Dahiku mengernyit, tidak mengerti dengan perkataan Mama.

"Dia? Maksud Mama? Dia siapa?"

"Lelaki yang bersama kamu tadi. Dia yang membuat kamu menolak perjodohan dengan Rizal?"

"Lelaki? Lelaki yang ma—"

Aku menghentikan kalimatku saat pintu kamar inapku terbuka dan memuntahkan sosok lelaki berkacamata. Melihat tatapanku dan Mama yang mengarah padanya, ia lantas tersenyum dan menunduk sopan.

Saat sudah berdiri di dekat Mama, ia langsung meraih tangan Mama dan menciumnya takzim.

Kalau tidak mengingat betapa dinginnya lelaki ini, mungkin aku sudah terpesona dengan sikapnya barusan. Ah tidak, aku memang sedikit terpesona dengan sikapnya yang begitu menghargai Mama.

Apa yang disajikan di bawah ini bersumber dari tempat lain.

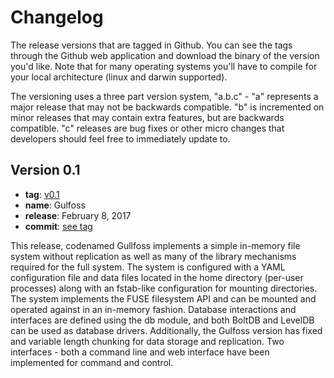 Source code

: # Changelog

The release versions that are  tagged in Github. You can see the tags through the Github web application and download the binary of the version you'd like. Note that for many operating systems you'll have to compile for your local architecture (linux and darwin supported).

The versioning uses a three part version system, "a.b.c" - "a" represents a major release that may not be backwards compatible. "b" is incremented on minor releases that may contain extra features, but are backwards compatible. "c" releases are bug fixes or other micro changes that developers should feel free to immediately update to.

## Version 0.1

* **tag**: [v0.1](https://github.com/bbengfort/fluidfs/releases/tag/v0.1)
* **name**: Gulfoss
* **release**: February 8, 2017
* **commit**: [see tag](#)

This release, codenamed Gullfoss implements a simple in-memory file system without replication as well as many of the library mechanisms required for the full system. The system is configured with a YAML configuration file and data files located in the home directory (per-user processes) along with an fstab-like configuration for mounting directories. The system implements the FUSE filesystem API and can be mounted and operated against in an in-memory fashion. Database interactions and interfaces are defined using the db module, and both BoltDB and LevelDB can be used as database drivers. Additionally, the Gulfoss version has fixed and variable length chunking for data storage and replication. Two interfaces - both a command line and web interface have been implemented for command and control. 
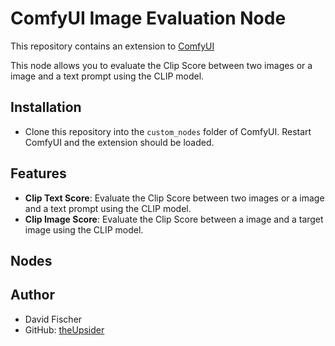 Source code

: # ComfyUI Image Evaluation Node

This repository contains an extension to [ComfyUI](https://github.com/comfyanonymous/ComfyUI)

This node allows you to evaluate the Clip Score between two images or a image and a text prompt using the CLIP model.

## Installation
- Clone this repository into the `custom_nodes` folder of ComfyUI. Restart ComfyUI and the extension should be loaded.

## Features
- **Clip Text Score**: Evaluate the Clip Score between two images or a image and a text prompt using the CLIP model.
- **Clip Image Score**: Evaluate the Clip Score between a image and a target image using the CLIP model.

## Nodes

## Author
- David Fischer
- GitHub: [theUpsider](https://github.com/theUpsider) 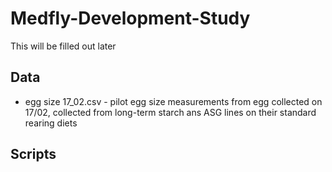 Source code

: # Medfly-Development-Study

This will be filled out later


## Data

* egg size 17_02.csv - pilot egg size measurements from egg collected on 17/02, collected from long-term starch ans ASG lines on their standard rearing diets

## Scripts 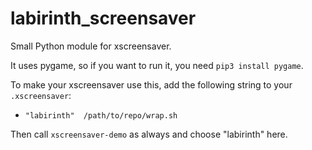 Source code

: # labirinth_screensaver
Small Python module for xscreensaver.

It uses pygame, so if you want to run it, you need `pip3 install pygame`.

To make your xscreensaver use this, add the following string to your `.xscreensaver`:
* `"labirinth" 	/path/to/repo/wrap.sh`

Then call `xscreensaver-demo` as always and choose "labirinth" here.
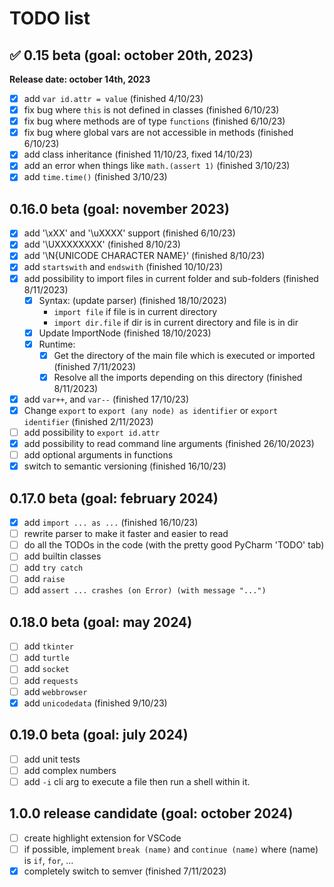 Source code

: # TODO list
<!-- check mark character: ✅ -->

## ✅ 0.15 beta (goal: october 20th, 2023)
__Release date: october 14th, 2023__
* [X] add `var id.attr = value` (finished 4/10/23)
* [X] fix bug where `this` is not defined in classes (finished 6/10/23)
* [X] fix bug where methods are of type `functions` (finished 6/10/23)
* [X] fix bug where global vars are not accessible in methods (finished 6/10/23)
* [X] add class inheritance (finished 11/10/23, fixed 14/10/23)
* [X] add an error when things like `math.(assert 1)` (finished 3/10/23)
* [X] add `time.time()` (finished 3/10/23)

## 0.16.0 beta (goal: november 2023)
* [X] add '\xXX' and '\uXXXX' support (finished 6/10/23)
* [X] add '\UXXXXXXXX' (finished 8/10/23)
* [X] add '\N{UNICODE CHARACTER NAME}' (finished 8/10/23)
* [X] add `startswith` and `endswith` (finished 10/10/23)
* [X] add possibility to import files in current folder and sub-folders (finished 8/11/2023)
  * [X] Syntax: (update parser) (finished 18/10/2023)
    * `import file` if file is in current directory
    * `import dir.file` if dir is in current directory and file is in dir
  * [X] Update ImportNode (finished 18/10/2023)
  * [X] Runtime:
    * [X] Get the directory of the main file which is executed or imported (finished 7/11/2023)
    * [X] Resolve all the imports depending on this directory (finished 8/11/2023)
* [X] add `var++`, and `var--` (finished 17/10/23)
* [X] Change `export` to `export (any node) as identifier` or `export identifier` (finished 2/11/2023)
* [ ] add possibility to `export id.attr`
* [X] add possibility to read command line arguments (finished 26/10/2023)
* [ ] add optional arguments in functions
* [X] switch to semantic versioning (finished 16/10/23)

## 0.17.0 beta (goal: february 2024)
* [X] add `import ... as ...` (finished 16/10/23)
* [ ] rewrite parser to make it faster and easier to read
* [ ] do all the TODOs in the code (with the pretty good PyCharm 'TODO' tab)
* [ ] add builtin classes
* [ ] add `try catch`
* [ ] add `raise`
* [ ] add `assert ... crashes (on Error) (with message "...")`

## 0.18.0 beta (goal: may 2024)
* [ ] add `tkinter`
* [ ] add `turtle`
* [ ] add `socket`
* [ ] add `requests`
* [ ] add `webbrowser`
* [X] add `unicodedata` (finished 9/10/23)

## 0.19.0 beta (goal: july 2024)
* [ ] add unit tests
* [ ] add complex numbers
* [ ] add `-i` cli arg to execute a file then run a shell within it.

## 1.0.0 release candidate (goal: october 2024)
* [ ] create highlight extension for VSCode
* [ ] if possible, implement `break (name)` and `continue (name)` where (name) is `if`, `for`, …
* [X] completely switch to semver (finished 7/11/2023)
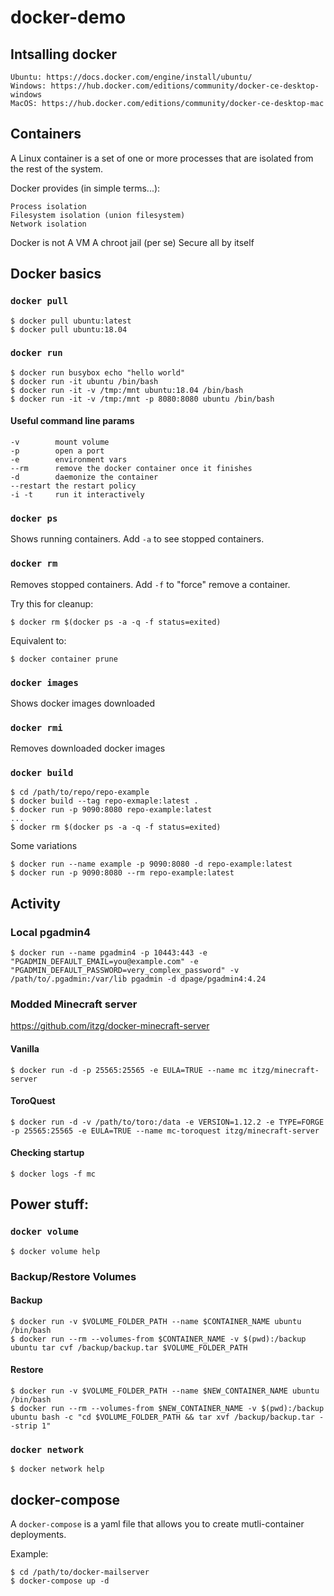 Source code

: # docker-demo

## Intsalling docker 

    Ubuntu: https://docs.docker.com/engine/install/ubuntu/
    Windows: https://hub.docker.com/editions/community/docker-ce-desktop-windows
    MacOS: https://hub.docker.com/editions/community/docker-ce-desktop-mac

## Containers

A Linux container is a set of one or more processes that are isolated from the rest of the system. 

Docker provides (in simple terms...):

    Process isolation
    Filesystem isolation (union filesystem)
    Network isolation
    
Docker is not
    A VM
    A chroot jail (per se)
    Secure all by itself

## Docker basics

### `docker pull`

    $ docker pull ubuntu:latest
    $ docker pull ubuntu:18.04

### `docker run`

    $ docker run busybox echo "hello world"
    $ docker run -it ubuntu /bin/bash
    $ docker run -it -v /tmp:/mnt ubuntu:18.04 /bin/bash
    $ docker run -it -v /tmp:/mnt -p 8080:8080 ubuntu /bin/bash

#### Useful command line params

    -v        mount volume
    -p        open a port
    -e        environment vars
    --rm      remove the docker container once it finishes
    -d        daemonize the container
    --restart the restart policy
    -i -t     run it interactively

### `docker ps`

Shows running containers. Add `-a` to see stopped containers.

### `docker rm`

Removes stopped containers. Add `-f` to "force" remove a container.

Try this for cleanup:

    $ docker rm $(docker ps -a -q -f status=exited)

Equivalent to:

    $ docker container prune

### `docker images`

Shows docker images downloaded

### `docker rmi`

Removes downloaded docker images

### `docker build`

    $ cd /path/to/repo/repo-example
    $ docker build --tag repo-exmaple:latest .
    $ docker run -p 9090:8080 repo-example:latest
    ...
    $ docker rm $(docker ps -a -q -f status=exited)

Some variations

    $ docker run --name example -p 9090:8080 -d repo-example:latest
    $ docker run -p 9090:8080 --rm repo-example:latest

## Activity

### Local pgadmin4

    $ docker run --name pgadmin4 -p 10443:443 -e "PGADMIN_DEFAULT_EMAIL=you@example.com" -e "PGADMIN_DEFAULT_PASSWORD=very_complex_password" -v /path/to/.pgadmin:/var/lib pgadmin -d dpage/pgadmin4:4.24

### Modded Minecraft server

https://github.com/itzg/docker-minecraft-server


#### Vanilla

    $ docker run -d -p 25565:25565 -e EULA=TRUE --name mc itzg/minecraft-server

#### ToroQuest

    $ docker run -d -v /path/to/toro:/data -e VERSION=1.12.2 -e TYPE=FORGE -p 25565:25565 -e EULA=TRUE --name mc-toroquest itzg/minecraft-server

#### Checking startup

    $ docker logs -f mc

## Power stuff:

### `docker volume`

    $ docker volume help

### Backup/Restore Volumes

#### Backup

    $ docker run -v $VOLUME_FOLDER_PATH --name $CONTAINER_NAME ubuntu /bin/bash
    $ docker run --rm --volumes-from $CONTAINER_NAME -v $(pwd):/backup ubuntu tar cvf /backup/backup.tar $VOLUME_FOLDER_PATH

#### Restore

    $ docker run -v $VOLUME_FOLDER_PATH --name $NEW_CONTAINER_NAME ubuntu /bin/bash
    $ docker run --rm --volumes-from $NEW_CONTAINER_NAME -v $(pwd):/backup ubuntu bash -c "cd $VOLUME_FOLDER_PATH && tar xvf /backup/backup.tar --strip 1"

### `docker network`

    $ docker network help

## docker-compose

A `docker-compose` is a yaml file that allows you to create mutli-container deployments.

Example:

    $ cd /path/to/docker-mailserver
    $ docker-compose up -d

"Tante sudah makan? Dari tadi saya belum lihat Tante makan. Apa mau saya belikan makanan dulu untuk Tante?"

"Ah, nggak usah repot-repot. Tadi Tante sudah makan sebelum ke sini."

Lelaki itu tersenyum tipis. Pandangannya kini beralih padaku. Hatiku mencelos menyadari sorot ramah yang tadi ia berikan pada Mama telah berganti dingin saat melihatku.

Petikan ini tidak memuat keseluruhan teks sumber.